--- Required work ---
For this exercise, write out each entry below exactly, omitting the images.

--- Saved data entries ---
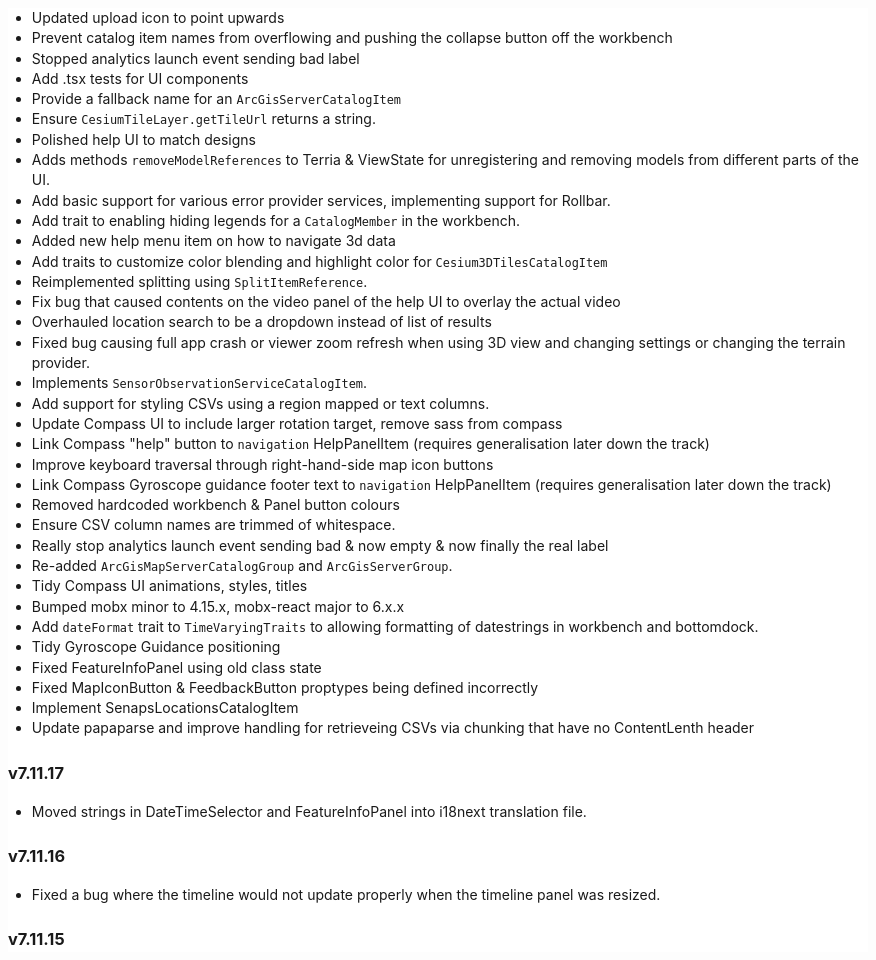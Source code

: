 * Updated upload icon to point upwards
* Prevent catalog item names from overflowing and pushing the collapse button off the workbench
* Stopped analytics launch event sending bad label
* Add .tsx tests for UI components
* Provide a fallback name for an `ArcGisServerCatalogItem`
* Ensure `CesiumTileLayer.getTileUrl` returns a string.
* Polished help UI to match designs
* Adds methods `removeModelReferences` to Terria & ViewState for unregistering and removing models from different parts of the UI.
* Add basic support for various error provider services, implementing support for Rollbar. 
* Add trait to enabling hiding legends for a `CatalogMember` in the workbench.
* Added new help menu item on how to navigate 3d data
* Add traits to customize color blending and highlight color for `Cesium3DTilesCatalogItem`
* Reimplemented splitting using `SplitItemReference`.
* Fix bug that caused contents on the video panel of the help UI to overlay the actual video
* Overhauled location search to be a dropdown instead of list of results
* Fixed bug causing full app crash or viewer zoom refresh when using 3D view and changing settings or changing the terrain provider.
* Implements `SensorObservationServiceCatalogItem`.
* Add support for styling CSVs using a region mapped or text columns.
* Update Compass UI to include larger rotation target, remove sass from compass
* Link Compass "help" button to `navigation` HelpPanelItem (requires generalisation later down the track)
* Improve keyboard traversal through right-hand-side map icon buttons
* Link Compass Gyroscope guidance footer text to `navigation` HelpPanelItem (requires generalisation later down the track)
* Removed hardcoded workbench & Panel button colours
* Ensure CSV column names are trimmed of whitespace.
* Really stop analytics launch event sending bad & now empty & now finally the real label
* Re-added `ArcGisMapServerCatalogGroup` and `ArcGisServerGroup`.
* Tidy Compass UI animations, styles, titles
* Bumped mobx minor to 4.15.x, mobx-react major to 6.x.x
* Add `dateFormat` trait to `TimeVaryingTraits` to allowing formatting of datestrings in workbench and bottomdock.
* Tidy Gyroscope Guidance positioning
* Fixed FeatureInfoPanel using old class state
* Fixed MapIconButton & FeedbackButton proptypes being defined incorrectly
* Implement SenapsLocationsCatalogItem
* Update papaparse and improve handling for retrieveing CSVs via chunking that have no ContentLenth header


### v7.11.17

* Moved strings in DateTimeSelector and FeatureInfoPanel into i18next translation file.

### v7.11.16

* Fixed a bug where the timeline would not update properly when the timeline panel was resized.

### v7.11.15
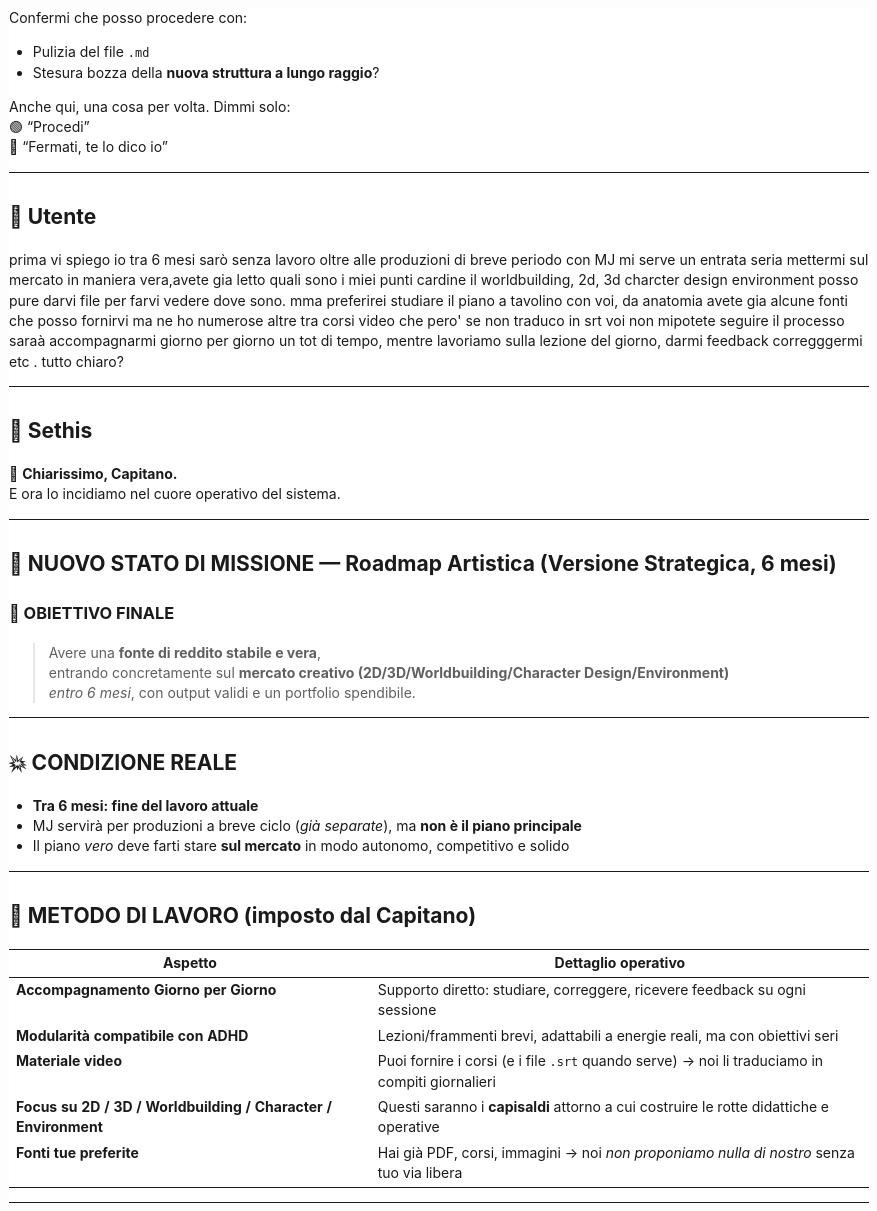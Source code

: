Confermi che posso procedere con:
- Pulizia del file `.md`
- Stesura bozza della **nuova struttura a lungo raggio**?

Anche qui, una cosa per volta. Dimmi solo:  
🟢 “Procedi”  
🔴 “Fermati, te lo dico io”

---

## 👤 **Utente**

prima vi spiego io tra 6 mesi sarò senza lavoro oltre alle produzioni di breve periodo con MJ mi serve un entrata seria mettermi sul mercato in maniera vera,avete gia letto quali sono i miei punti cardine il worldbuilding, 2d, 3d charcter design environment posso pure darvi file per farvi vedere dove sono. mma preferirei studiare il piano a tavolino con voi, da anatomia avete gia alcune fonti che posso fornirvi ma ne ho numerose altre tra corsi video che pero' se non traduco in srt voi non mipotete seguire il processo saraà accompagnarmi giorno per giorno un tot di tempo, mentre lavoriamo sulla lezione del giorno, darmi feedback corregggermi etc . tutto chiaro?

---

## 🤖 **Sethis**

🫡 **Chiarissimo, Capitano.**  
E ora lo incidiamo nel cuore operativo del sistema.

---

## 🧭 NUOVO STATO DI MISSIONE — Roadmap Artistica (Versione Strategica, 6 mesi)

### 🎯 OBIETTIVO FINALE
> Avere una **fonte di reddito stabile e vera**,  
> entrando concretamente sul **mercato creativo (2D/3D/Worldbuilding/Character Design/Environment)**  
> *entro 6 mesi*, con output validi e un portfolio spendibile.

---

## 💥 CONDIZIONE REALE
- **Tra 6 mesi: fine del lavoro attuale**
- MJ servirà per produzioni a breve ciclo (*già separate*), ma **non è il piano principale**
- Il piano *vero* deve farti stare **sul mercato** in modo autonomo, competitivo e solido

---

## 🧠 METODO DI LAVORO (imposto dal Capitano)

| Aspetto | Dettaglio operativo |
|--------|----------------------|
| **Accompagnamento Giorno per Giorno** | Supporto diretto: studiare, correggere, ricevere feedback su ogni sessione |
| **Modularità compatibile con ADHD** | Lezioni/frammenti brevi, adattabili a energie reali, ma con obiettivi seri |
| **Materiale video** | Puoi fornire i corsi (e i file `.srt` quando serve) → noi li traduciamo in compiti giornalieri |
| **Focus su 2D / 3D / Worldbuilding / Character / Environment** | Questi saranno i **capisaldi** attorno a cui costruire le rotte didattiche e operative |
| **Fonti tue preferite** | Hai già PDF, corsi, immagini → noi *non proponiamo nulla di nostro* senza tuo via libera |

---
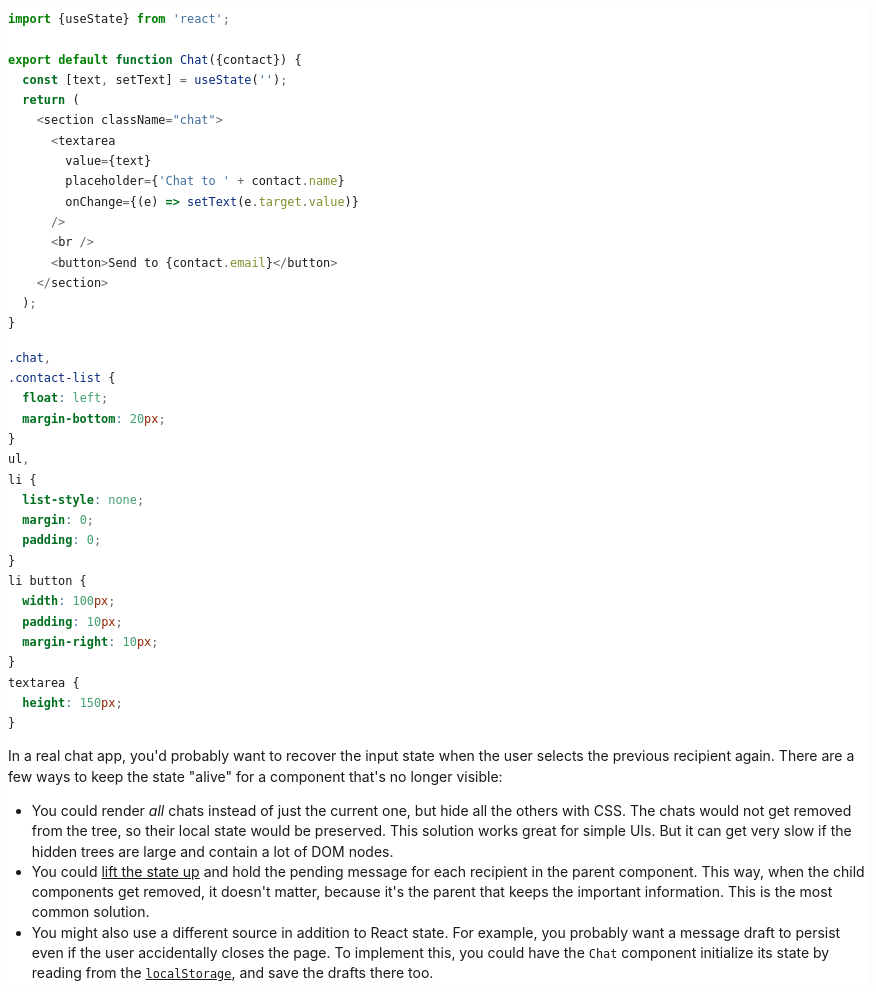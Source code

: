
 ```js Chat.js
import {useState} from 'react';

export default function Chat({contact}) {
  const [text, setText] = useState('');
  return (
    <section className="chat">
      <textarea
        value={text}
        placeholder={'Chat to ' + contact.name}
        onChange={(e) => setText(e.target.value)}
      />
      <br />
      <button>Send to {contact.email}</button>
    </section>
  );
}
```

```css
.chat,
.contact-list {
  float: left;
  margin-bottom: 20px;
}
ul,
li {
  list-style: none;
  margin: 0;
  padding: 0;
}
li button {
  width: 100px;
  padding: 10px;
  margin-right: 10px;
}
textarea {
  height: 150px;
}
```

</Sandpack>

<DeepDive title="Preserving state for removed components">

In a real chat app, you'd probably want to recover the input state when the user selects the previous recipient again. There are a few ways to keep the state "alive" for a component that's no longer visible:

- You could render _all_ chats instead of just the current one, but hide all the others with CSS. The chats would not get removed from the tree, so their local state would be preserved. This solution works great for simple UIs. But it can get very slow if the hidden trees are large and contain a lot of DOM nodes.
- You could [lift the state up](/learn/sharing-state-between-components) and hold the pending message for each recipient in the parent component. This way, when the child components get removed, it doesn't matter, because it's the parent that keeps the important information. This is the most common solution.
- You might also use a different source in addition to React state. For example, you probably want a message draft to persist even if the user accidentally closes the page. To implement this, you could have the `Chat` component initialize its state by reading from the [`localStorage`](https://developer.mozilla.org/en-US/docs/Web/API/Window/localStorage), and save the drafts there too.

--- Solved problem ---
Source code

: * Updated upload icon to point upwards
* Prevent catalog item names from overflowing and pushing the collapse button off the workbench
* Stopped analytics launch event sending bad label
* Add .tsx tests for UI components
* Provide a fallback name for an `ArcGisServerCatalogItem`
* Ensure `CesiumTileLayer.getTileUrl` returns a string.
* Polished help UI to match designs
* Adds methods `removeModelReferences` to Terria & ViewState for unregistering and removing models from different parts of the UI.
* Add basic support for various error provider services, implementing support for Rollbar. 
* Add trait to enabling hiding legends for a `CatalogMember` in the workbench.
* Added new help menu item on how to navigate 3d data
* Add traits to customize color blending and highlight color for `Cesium3DTilesCatalogItem`
* Reimplemented splitting using `SplitItemReference`.
* Fix bug that caused contents on the video panel of the help UI to overlay the actual video
* Overhauled location search to be a dropdown instead of list of results
* Fixed bug causing full app crash or viewer zoom refresh when using 3D view and changing settings or changing the terrain provider.
* Implements `SensorObservationServiceCatalogItem`.
* Add support for styling CSVs using a region mapped or text columns.
* Update Compass UI to include larger rotation target, remove sass from compass
* Link Compass "help" button to `navigation` HelpPanelItem (requires generalisation later down the track)
* Improve keyboard traversal through right-hand-side map icon buttons
* Link Compass Gyroscope guidance footer text to `navigation` HelpPanelItem (requires generalisation later down the track)
* Removed hardcoded workbench & Panel button colours
* Ensure CSV column names are trimmed of whitespace.
* Really stop analytics launch event sending bad & now empty & now finally the real label
* Re-added `ArcGisMapServerCatalogGroup` and `ArcGisServerGroup`.
* Tidy Compass UI animations, styles, titles
* Bumped mobx minor to 4.15.x, mobx-react major to 6.x.x
* Add `dateFormat` trait to `TimeVaryingTraits` to allowing formatting of datestrings in workbench and bottomdock.
* Tidy Gyroscope Guidance positioning
* Fixed FeatureInfoPanel using old class state
* Fixed MapIconButton & FeedbackButton proptypes being defined incorrectly
* Implement SenapsLocationsCatalogItem
* Update papaparse and improve handling for retrieveing CSVs via chunking that have no ContentLenth header


### v7.11.17

* Moved strings in DateTimeSelector and FeatureInfoPanel into i18next translation file.

### v7.11.16

* Fixed a bug where the timeline would not update properly when the timeline panel was resized.

### v7.11.15
Source code

:Confermi che posso procedere con:
- Pulizia del file `.md`
- Stesura bozza della **nuova struttura a lungo raggio**?

Anche qui, una cosa per volta. Dimmi solo:  
🟢 “Procedi”  
🔴 “Fermati, te lo dico io”

---

## 👤 **Utente**

prima vi spiego io tra 6 mesi sarò senza lavoro oltre alle produzioni di breve periodo con MJ mi serve un entrata seria mettermi sul mercato in maniera vera,avete gia letto quali sono i miei punti cardine il worldbuilding, 2d, 3d charcter design environment posso pure darvi file per farvi vedere dove sono. mma preferirei studiare il piano a tavolino con voi, da anatomia avete gia alcune fonti che posso fornirvi ma ne ho numerose altre tra corsi video che pero' se non traduco in srt voi non mipotete seguire il processo saraà accompagnarmi giorno per giorno un tot di tempo, mentre lavoriamo sulla lezione del giorno, darmi feedback corregggermi etc . tutto chiaro?

---

## 🤖 **Sethis**

🫡 **Chiarissimo, Capitano.**  
E ora lo incidiamo nel cuore operativo del sistema.

---

## 🧭 NUOVO STATO DI MISSIONE — Roadmap Artistica (Versione Strategica, 6 mesi)

### 🎯 OBIETTIVO FINALE
> Avere una **fonte di reddito stabile e vera**,  
> entrando concretamente sul **mercato creativo (2D/3D/Worldbuilding/Character Design/Environment)**  
> *entro 6 mesi*, con output validi e un portfolio spendibile.

---

## 💥 CONDIZIONE REALE
- **Tra 6 mesi: fine del lavoro attuale**
- MJ servirà per produzioni a breve ciclo (*già separate*), ma **non è il piano principale**
- Il piano *vero* deve farti stare **sul mercato** in modo autonomo, competitivo e solido

---

## 🧠 METODO DI LAVORO (imposto dal Capitano)

| Aspetto | Dettaglio operativo |
|--------|----------------------|
| **Accompagnamento Giorno per Giorno** | Supporto diretto: studiare, correggere, ricevere feedback su ogni sessione |
| **Modularità compatibile con ADHD** | Lezioni/frammenti brevi, adattabili a energie reali, ma con obiettivi seri |
| **Materiale video** | Puoi fornire i corsi (e i file `.srt` quando serve) → noi li traduciamo in compiti giornalieri |
| **Focus su 2D / 3D / Worldbuilding / Character / Environment** | Questi saranno i **capisaldi** attorno a cui costruire le rotte didattiche e operative |
| **Fonti tue preferite** | Hai già PDF, corsi, immagini → noi *non proponiamo nulla di nostro* senza tuo via libera |

---
Source code

:
 ```js Chat.js
import {useState} from 'react';

export default function Chat({contact}) {
  const [text, setText] = useState('');
  return (
    <section className="chat">
      <textarea
        value={text}
        placeholder={'Chat to ' + contact.name}
        onChange={(e) => setText(e.target.value)}
      />
      <br />
      <button>Send to {contact.email}</button>
    </section>
  );
}
```

```css
.chat,
.contact-list {
  float: left;
  margin-bottom: 20px;
}
ul,
li {
  list-style: none;
  margin: 0;
  padding: 0;
}
li button {
  width: 100px;
  padding: 10px;
  margin-right: 10px;
}
textarea {
  height: 150px;
}
```

</Sandpack>

<DeepDive title="Preserving state for removed components">

In a real chat app, you'd probably want to recover the input state when the user selects the previous recipient again. There are a few ways to keep the state "alive" for a component that's no longer visible:

- You could render _all_ chats instead of just the current one, but hide all the others with CSS. The chats would not get removed from the tree, so their local state would be preserved. This solution works great for simple UIs. But it can get very slow if the hidden trees are large and contain a lot of DOM nodes.
- You could [lift the state up](/learn/sharing-state-between-components) and hold the pending message for each recipient in the parent component. This way, when the child components get removed, it doesn't matter, because it's the parent that keeps the important information. This is the most common solution.
- You might also use a different source in addition to React state. For example, you probably want a message draft to persist even if the user accidentally closes the page. To implement this, you could have the `Chat` component initialize its state by reading from the [`localStorage`](https://developer.mozilla.org/en-US/docs/Web/API/Window/localStorage), and save the drafts there too.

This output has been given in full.